Another dangerous initiative of the Milei administration is its denial of the massive crimes committed by the fascistic military regime of 1976 to 1983. The total of those murdered, “disappeared,” arrested, tortured and/or forced into exile likely is in the hundreds of thousands, with an estimated 30,000 killed. The administration’s ministers, including the president himself, either deny the toll the military regime took or attempt to justify it. Thus an annual demonstration in March against the military dictatorship drew large crowds, who had an increased sense of urgency.

What has the new government achieved? Argentina’s poverty rate has risen to 57 percent, the highest rate in two decades. The president openly celebrated firing 50,000 state workers, with plans to fire another 70,000, and the removal of 200,000 from social-benefit programs. In addition, reductions to pensions were the largest in 30 years. The previous hard-right president, Mauricio Macri, took out a $57 billion loan from the International Monetary Fund and the cuts demanded by the IMF in exchange led to austerity, a downward cycle that threatens to accelerate.

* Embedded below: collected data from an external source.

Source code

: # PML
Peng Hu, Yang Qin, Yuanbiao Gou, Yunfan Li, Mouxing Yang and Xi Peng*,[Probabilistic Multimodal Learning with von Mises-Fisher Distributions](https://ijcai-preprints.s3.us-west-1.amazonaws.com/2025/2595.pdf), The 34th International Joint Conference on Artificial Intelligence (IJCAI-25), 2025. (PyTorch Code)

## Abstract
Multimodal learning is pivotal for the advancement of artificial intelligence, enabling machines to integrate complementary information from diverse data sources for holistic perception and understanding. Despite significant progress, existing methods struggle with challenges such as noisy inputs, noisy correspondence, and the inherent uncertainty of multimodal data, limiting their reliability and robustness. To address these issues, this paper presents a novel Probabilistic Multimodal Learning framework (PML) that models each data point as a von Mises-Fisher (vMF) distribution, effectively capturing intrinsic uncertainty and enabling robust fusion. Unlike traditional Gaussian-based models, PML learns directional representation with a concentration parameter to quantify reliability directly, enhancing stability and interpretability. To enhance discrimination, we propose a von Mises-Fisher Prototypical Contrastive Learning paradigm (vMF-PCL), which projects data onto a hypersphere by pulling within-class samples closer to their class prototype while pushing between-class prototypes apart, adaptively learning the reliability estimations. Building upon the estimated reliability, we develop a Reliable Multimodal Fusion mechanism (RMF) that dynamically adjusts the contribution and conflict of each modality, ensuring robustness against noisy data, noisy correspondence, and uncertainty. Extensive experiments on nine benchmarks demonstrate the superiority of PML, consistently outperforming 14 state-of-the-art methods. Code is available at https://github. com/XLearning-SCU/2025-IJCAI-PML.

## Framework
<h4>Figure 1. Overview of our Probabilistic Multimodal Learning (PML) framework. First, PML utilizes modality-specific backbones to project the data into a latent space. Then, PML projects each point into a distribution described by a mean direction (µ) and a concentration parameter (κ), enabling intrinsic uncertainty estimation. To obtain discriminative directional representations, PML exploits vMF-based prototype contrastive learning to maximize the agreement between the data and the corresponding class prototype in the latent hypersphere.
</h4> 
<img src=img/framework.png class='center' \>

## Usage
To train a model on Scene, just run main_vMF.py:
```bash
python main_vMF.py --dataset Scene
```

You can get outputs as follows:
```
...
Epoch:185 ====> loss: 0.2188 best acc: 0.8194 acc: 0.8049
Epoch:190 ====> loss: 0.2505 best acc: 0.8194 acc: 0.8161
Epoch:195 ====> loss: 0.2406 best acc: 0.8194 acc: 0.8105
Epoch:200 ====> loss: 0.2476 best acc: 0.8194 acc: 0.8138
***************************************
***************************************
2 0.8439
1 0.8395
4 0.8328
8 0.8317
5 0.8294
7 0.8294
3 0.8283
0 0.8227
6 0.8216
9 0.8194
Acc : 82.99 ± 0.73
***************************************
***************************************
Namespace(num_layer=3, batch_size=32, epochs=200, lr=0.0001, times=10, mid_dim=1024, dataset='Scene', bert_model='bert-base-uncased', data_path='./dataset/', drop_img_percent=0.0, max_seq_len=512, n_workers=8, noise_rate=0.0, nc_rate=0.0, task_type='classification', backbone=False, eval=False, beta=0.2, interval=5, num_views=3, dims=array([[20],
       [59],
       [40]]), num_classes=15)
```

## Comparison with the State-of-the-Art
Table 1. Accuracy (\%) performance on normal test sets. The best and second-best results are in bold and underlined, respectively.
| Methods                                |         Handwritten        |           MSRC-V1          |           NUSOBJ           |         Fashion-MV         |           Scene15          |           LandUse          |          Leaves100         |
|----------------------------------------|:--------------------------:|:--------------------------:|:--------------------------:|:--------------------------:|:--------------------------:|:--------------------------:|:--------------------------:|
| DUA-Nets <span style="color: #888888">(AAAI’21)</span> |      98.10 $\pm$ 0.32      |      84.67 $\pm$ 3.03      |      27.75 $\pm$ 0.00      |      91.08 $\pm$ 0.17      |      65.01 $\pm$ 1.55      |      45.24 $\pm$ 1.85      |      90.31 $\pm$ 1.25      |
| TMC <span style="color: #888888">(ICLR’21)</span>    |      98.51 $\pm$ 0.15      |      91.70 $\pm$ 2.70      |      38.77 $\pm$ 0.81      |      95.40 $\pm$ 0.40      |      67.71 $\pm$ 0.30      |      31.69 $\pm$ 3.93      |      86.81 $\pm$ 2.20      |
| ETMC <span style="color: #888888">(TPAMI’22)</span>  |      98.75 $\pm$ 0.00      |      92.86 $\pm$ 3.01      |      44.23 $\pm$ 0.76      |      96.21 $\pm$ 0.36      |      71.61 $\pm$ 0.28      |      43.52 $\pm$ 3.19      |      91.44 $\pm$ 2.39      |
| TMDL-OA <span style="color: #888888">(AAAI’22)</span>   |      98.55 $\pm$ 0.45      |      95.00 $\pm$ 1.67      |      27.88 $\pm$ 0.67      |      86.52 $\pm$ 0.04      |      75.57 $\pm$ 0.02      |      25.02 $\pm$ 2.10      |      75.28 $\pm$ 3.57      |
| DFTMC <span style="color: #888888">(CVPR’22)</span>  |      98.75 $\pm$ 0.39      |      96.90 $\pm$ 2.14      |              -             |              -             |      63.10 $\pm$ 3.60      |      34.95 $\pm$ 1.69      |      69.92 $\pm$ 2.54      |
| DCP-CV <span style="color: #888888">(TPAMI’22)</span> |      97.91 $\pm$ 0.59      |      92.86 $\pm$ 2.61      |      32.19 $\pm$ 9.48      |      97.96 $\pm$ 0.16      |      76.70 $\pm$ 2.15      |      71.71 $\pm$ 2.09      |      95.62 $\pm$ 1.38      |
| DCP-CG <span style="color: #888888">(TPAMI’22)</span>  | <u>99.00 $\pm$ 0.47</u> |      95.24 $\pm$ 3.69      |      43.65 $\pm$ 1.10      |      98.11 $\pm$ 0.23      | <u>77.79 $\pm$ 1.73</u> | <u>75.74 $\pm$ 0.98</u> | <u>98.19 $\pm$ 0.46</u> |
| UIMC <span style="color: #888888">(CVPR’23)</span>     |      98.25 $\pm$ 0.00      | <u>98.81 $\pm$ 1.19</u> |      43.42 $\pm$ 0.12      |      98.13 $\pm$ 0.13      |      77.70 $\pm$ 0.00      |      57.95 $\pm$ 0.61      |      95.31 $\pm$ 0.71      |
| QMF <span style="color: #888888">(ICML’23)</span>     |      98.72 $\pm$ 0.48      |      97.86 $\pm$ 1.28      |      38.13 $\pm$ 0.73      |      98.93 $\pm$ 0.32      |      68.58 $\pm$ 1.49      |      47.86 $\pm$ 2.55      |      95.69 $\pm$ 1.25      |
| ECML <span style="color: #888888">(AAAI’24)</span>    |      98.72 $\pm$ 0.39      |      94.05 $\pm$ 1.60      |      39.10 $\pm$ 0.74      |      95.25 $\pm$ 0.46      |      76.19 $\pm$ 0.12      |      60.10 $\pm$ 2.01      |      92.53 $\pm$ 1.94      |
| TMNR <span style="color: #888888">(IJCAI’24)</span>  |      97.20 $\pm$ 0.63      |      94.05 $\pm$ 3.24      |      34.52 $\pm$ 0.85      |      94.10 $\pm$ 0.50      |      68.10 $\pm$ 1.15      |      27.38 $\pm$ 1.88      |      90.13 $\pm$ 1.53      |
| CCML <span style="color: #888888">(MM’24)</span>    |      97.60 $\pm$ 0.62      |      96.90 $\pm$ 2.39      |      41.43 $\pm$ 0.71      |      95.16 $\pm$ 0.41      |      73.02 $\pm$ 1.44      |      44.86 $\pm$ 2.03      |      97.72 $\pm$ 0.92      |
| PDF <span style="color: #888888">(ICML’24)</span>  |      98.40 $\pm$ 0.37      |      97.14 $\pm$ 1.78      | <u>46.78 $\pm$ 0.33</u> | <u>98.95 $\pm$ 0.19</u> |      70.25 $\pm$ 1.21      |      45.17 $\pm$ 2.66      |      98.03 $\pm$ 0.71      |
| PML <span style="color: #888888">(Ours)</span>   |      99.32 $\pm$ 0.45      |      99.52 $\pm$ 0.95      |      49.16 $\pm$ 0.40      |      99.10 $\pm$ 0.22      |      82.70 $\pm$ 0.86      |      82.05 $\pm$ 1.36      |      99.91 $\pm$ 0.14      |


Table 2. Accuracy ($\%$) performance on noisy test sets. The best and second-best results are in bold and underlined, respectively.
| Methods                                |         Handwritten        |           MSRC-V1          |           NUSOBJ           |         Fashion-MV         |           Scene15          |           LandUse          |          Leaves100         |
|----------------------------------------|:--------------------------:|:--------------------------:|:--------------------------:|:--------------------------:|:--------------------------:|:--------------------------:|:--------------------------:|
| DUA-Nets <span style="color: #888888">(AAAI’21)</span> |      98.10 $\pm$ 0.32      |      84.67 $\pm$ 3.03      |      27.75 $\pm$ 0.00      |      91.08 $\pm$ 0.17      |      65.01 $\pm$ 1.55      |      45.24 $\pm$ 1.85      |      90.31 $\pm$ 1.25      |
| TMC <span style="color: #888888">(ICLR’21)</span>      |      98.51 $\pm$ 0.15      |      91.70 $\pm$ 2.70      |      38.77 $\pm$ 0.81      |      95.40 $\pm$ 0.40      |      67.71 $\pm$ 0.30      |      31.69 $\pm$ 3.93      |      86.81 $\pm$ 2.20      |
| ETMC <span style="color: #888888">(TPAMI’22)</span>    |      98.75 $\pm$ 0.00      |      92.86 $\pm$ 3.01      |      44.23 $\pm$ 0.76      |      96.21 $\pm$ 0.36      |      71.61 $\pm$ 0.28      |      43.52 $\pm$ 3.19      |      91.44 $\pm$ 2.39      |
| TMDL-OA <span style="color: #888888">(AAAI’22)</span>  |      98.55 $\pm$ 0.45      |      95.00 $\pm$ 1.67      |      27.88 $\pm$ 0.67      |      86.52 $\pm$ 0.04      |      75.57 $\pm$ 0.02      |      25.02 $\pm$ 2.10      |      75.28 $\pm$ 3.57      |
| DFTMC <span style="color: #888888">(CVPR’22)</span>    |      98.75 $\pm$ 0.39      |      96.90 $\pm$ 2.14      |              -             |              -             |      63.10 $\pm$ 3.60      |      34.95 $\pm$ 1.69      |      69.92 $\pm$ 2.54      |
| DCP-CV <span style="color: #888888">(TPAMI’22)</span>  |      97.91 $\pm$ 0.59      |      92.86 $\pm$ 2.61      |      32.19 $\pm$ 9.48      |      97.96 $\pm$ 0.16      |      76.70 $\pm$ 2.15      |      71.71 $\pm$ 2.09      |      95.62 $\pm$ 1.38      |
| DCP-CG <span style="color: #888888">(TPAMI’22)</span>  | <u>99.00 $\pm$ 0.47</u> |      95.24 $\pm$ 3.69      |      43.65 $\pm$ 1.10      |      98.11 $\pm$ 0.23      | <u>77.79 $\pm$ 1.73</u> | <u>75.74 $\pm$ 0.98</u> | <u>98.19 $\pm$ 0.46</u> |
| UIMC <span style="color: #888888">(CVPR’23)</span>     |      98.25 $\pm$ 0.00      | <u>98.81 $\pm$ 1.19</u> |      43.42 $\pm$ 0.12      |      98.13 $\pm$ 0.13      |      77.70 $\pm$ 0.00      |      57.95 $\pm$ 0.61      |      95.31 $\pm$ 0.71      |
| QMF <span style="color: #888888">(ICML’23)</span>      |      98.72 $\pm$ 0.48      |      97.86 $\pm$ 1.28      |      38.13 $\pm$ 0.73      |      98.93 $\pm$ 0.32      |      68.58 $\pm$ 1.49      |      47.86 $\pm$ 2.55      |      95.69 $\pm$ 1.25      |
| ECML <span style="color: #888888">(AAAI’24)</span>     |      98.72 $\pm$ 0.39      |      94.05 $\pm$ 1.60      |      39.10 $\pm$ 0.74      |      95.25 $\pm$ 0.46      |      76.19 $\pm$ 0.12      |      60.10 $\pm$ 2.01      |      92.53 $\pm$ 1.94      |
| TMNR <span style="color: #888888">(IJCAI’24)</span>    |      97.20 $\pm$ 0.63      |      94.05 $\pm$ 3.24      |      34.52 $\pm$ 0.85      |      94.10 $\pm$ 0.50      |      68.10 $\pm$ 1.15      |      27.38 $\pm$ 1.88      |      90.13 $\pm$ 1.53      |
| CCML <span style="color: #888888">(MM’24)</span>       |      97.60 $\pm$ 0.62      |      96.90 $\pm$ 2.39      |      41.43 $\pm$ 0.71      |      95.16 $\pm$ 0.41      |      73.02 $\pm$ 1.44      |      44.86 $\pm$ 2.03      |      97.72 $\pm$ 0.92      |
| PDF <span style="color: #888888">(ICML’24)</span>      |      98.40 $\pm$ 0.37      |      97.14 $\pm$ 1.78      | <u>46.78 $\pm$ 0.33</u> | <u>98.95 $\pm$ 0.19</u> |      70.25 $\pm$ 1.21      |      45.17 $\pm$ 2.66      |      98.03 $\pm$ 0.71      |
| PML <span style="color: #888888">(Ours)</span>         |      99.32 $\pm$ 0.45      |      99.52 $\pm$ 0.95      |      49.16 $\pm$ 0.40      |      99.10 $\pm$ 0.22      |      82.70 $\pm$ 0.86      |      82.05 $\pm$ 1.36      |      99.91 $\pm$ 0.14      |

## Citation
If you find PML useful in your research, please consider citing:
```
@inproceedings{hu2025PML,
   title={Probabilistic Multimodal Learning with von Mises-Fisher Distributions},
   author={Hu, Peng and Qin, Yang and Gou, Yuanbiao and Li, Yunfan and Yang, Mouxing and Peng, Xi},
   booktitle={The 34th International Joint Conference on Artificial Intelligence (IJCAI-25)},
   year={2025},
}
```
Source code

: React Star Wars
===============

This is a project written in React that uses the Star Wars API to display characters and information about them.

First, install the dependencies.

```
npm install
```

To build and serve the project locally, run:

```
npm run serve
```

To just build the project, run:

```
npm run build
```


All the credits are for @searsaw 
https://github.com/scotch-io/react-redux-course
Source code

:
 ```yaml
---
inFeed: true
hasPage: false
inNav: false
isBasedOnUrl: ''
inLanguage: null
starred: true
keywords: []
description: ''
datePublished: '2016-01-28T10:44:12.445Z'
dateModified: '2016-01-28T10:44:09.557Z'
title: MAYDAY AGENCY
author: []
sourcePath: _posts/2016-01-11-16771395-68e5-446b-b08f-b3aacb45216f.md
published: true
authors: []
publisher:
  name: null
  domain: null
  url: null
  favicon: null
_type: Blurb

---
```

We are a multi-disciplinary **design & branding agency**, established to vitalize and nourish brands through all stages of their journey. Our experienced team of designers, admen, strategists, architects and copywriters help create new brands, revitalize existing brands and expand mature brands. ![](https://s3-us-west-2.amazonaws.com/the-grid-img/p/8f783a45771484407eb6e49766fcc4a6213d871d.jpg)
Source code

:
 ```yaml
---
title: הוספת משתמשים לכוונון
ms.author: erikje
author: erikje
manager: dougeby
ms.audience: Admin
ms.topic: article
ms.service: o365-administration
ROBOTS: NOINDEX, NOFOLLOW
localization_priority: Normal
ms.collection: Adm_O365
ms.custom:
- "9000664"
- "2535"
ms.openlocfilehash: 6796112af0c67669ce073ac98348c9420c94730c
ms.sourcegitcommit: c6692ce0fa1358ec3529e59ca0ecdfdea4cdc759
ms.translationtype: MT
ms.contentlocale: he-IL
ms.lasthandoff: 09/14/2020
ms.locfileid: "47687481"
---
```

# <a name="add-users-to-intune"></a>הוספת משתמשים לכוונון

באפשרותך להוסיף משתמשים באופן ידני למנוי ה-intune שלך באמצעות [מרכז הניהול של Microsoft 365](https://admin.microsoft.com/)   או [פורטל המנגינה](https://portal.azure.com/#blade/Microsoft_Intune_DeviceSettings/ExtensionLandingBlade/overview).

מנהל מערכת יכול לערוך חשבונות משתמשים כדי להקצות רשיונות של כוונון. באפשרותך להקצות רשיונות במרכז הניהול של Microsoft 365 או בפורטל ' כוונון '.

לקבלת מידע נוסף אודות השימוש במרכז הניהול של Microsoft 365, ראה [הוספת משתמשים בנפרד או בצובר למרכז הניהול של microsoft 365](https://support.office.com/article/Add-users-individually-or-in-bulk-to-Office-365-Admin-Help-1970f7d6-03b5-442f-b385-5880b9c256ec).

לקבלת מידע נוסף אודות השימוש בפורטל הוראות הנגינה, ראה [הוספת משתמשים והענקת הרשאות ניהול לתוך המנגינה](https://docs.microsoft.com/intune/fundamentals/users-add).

Regardless of what country we live in, we all have a stake in the Argentine people’s success in fighting off the Milei austerity package. Industrialists and financiers, and the public office holders who love them, are undoubtedly watching closely the events in Argentina. If a country with one of the most militant working classes can have extreme austerity imposed on them, similar offensives will soon be on the way elsewhere. Capitalists around the world understand well their common class interest. The working people of the world, the overwhelming majority of Earth’s population on whose backs the wealth of those elites is built, need to understand their common interest.